* [Activity] Copy out each line of the material below that holds the string "since".
= = = =
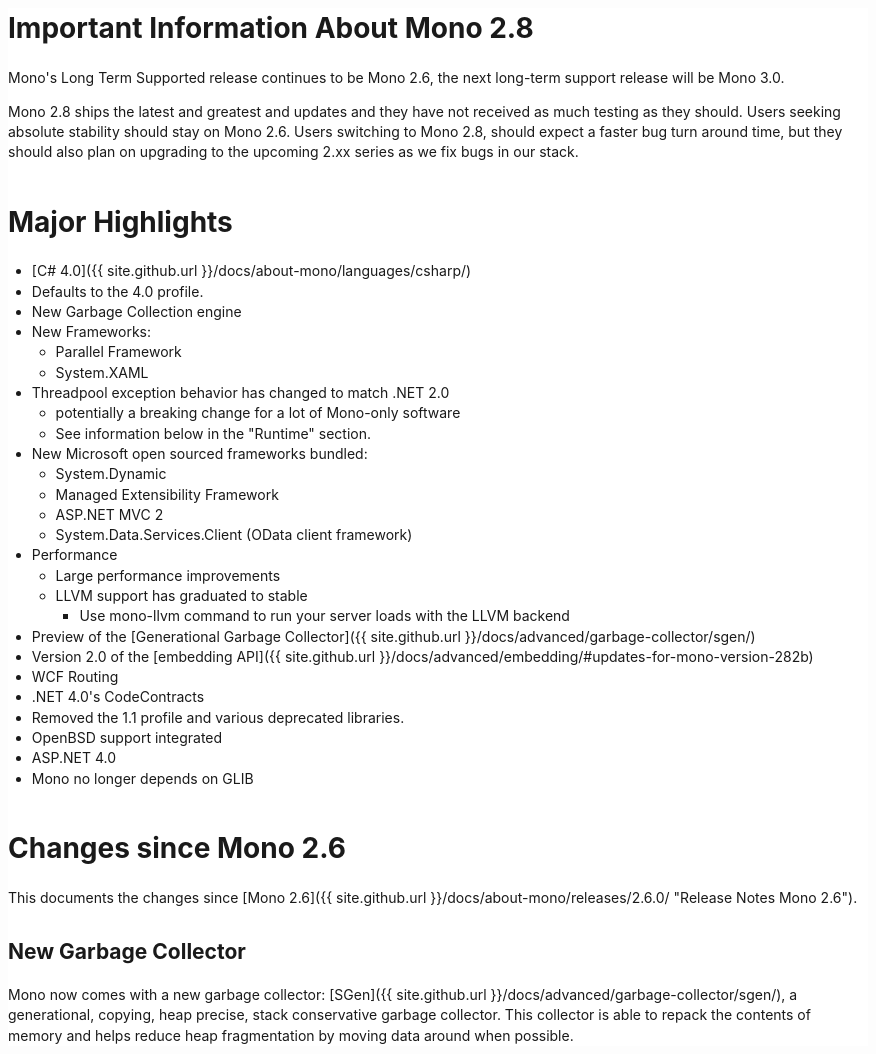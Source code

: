 Important Information About Mono 2.8
====================================

Mono's Long Term Supported release continues to be Mono 2.6, the next long-term support release will be Mono 3.0.

Mono 2.8 ships the latest and greatest and updates and they have not received as much testing as they should. Users seeking absolute stability should stay on Mono 2.6. Users switching to Mono 2.8, should expect a faster bug turn around time, but they should also plan on upgrading to the upcoming 2.xx series as we fix bugs in our stack.

Major Highlights
================

-   [C\# 4.0]({{ site.github.url }}/docs/about-mono/languages/csharp/)
-   Defaults to the 4.0 profile.
-   New Garbage Collection engine
-   New Frameworks:
    -   Parallel Framework
    -   System.XAML
-   Threadpool exception behavior has changed to match .NET 2.0
    -   potentially a breaking change for a lot of Mono-only software
    -   See information below in the "Runtime" section.
-   New Microsoft open sourced frameworks bundled:
    -   System.Dynamic
    -   Managed Extensibility Framework
    -   ASP.NET MVC 2
    -   System.Data.Services.Client (OData client framework)
-   Performance
    -   Large performance improvements
    -   LLVM support has graduated to stable
        -   Use mono-llvm command to run your server loads with the LLVM backend
-   Preview of the [Generational Garbage Collector]({{ site.github.url }}/docs/advanced/garbage-collector/sgen/)
-   Version 2.0 of the [embedding API]({{ site.github.url }}/docs/advanced/embedding/#updates-for-mono-version-282b)
-   WCF Routing
-   .NET 4.0's CodeContracts
-   Removed the 1.1 profile and various deprecated libraries.
-   OpenBSD support integrated
-   ASP.NET 4.0
-   Mono no longer depends on GLIB

Changes since Mono 2.6
======================

This documents the changes since [Mono 2.6]({{ site.github.url }}/docs/about-mono/releases/2.6.0/ "Release Notes Mono 2.6").

New Garbage Collector
---------------------

Mono now comes with a new garbage collector: [SGen]({{ site.github.url }}/docs/advanced/garbage-collector/sgen/), a generational, copying, heap precise, stack conservative garbage collector. This collector is able to repack the contents of memory and helps reduce heap fragmentation by moving data around when possible.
= = = =
* [Answer to this task]
Changes since Mono 2.6
This documents the changes since [Mono 2.6]({{ site.github.url }}/docs/about-mono/releases/2.6.0/ "Release Notes Mono 2.6").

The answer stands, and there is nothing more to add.